Допустим, Андрей Белый (как и многие классики, склонные к экзальтации) был готов без раздумий воспеть победу этого детища, но вот ведь и сам Лев Толстой! Со своей душевной прямотой! Его секретарь Гусев вспоминал, что «Лев Николаевич был увлечён общедоступностью кинематографа» и говорил: «Ведь это понятно огромным массам, притом всех народов».
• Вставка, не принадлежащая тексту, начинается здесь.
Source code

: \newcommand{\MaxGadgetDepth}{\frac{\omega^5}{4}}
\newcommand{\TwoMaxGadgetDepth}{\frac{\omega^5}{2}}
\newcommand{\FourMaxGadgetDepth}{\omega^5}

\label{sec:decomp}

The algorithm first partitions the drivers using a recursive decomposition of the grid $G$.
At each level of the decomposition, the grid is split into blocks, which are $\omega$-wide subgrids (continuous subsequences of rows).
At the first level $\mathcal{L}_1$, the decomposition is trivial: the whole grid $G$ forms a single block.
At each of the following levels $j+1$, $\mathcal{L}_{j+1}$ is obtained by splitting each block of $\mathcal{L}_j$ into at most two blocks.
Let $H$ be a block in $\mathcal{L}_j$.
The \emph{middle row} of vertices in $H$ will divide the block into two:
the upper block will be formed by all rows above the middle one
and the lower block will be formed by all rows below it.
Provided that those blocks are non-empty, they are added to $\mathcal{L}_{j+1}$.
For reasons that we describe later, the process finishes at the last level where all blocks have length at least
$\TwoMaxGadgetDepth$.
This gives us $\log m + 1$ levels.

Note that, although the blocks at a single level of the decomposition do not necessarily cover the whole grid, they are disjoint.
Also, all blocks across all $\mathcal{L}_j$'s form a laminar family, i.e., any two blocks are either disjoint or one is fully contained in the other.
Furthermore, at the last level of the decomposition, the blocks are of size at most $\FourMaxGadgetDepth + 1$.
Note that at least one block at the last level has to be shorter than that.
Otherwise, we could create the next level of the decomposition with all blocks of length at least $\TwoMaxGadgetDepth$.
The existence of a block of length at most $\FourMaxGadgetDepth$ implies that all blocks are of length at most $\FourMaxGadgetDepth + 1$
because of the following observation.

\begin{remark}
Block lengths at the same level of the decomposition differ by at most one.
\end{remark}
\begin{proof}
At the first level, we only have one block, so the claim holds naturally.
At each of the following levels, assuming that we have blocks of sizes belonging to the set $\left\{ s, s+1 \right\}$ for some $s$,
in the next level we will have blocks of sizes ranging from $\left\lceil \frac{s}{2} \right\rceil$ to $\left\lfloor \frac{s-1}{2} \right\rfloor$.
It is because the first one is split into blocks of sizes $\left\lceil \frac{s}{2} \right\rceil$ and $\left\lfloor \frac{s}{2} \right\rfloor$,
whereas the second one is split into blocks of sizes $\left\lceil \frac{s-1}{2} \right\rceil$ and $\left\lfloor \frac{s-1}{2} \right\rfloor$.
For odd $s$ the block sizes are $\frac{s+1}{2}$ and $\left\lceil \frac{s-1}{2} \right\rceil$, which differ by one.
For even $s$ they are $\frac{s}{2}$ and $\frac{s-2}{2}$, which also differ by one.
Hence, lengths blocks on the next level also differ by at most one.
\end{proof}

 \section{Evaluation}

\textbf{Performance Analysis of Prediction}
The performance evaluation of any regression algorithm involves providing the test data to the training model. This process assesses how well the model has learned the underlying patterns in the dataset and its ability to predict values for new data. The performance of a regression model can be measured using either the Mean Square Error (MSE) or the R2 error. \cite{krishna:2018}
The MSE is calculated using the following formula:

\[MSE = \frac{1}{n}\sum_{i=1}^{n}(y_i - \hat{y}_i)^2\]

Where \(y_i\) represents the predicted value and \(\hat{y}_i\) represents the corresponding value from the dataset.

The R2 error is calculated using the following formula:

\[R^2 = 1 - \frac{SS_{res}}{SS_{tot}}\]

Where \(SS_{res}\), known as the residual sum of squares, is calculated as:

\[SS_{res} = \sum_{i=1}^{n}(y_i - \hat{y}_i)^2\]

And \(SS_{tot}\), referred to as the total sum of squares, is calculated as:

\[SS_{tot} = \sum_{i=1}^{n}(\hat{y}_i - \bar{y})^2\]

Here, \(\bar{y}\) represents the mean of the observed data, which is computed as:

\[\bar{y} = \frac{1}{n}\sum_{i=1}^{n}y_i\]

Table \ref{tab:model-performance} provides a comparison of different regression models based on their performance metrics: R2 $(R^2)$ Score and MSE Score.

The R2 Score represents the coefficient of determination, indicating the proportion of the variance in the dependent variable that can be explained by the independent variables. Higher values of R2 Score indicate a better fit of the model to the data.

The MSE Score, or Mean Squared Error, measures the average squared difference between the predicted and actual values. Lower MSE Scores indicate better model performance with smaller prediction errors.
Ещё более решительным сторонником экрана заявлял себя тот же Леонид Андреев. «Чудесный Кинемо! — писал он в «Письме о театре». — Если высшая и святая цель искусства — создать общение между людьми и их одинокими душами, то какую огромную, невообразимую, социально-психологическую задачу суждено осуществить этому т.н. апашу современности! Что рядом с ним воздухоплавание, телеграф, телефон, сама печать!.. За какие-нибудь 8-10 лет существования он пожрал всех авторов, которые до него писали, объел всю литературу — Данте, Шекспира, Гоголя, Достоевского, даже Анатолия Каменского. Ни одна дымовая печь не пожирает столько дров, сколько хватает, лопает кинематограф. Это бездонная яма, в которую проваливается всё». (Насчёт Шекспира и Данте Андреев немного преувеличил, но в целом верно).
Однако многие авторитеты в то время придерживались обратной точки зрения — например тот же дерзостный Мейерхольд. Он писал: «Кинематографу, этому кумиру современных городов, придаётся защитниками его слишком большое значение. Кинематограф имеет несомненное значение для науки, служа подспорьем при наглядных демонстрациях, кинематограф — иллюстрированная газета (“события дня”), для некоторых... он служит заменой путешествий. Кинематографу, однако, нет места в плане искусства даже там, где он хочет занять лишь служебную роль». (Надо сказать, что со временем Мейерхольд круто изменил точку зрения — как и многие другие корифеи).
Конечно, в ходу были и другие мнения, тоже как будто здравые, трезвые и наглядные. Одно из них принадлежало знаменитому в то время Максиму Горькому, побывавшему в синематографе на знаменитой Нижегородской ярмарке и полемически возгласившему: «Да, вчера я был в царстве теней! Как странно там быть, если бы вы знали. Там звуков нети нет красок. Там всё — земля, деревья, люди, вода, воздух окрашен в серый однотонный цвет; на сером небе — серые лучи солнца, на серых лицах — серые глаза, и листья деревьев серы, как пепел. Это не жизнь, а тень жизни, и это не движение, а беззвучная тень в движениях».
В самом конце книги я ещё раз вспомню Горького и его несгибаемо-красноречивую точку зрения. И таких «точек» было немало. Все опасения (назовём их так) по поводу кино вроде бы были резонны и даже отчасти оправданны. В течение многих лет кинематограф был не только средством познания и просвещения, но в заметной мере раздувателем «чистопробной» безвкусицы. Признаемся: такой вердикт с большей или меньшей натяжкой можно применить ко многим давно сгинувшим — и некогда очень популярным — явлениям в искусстве.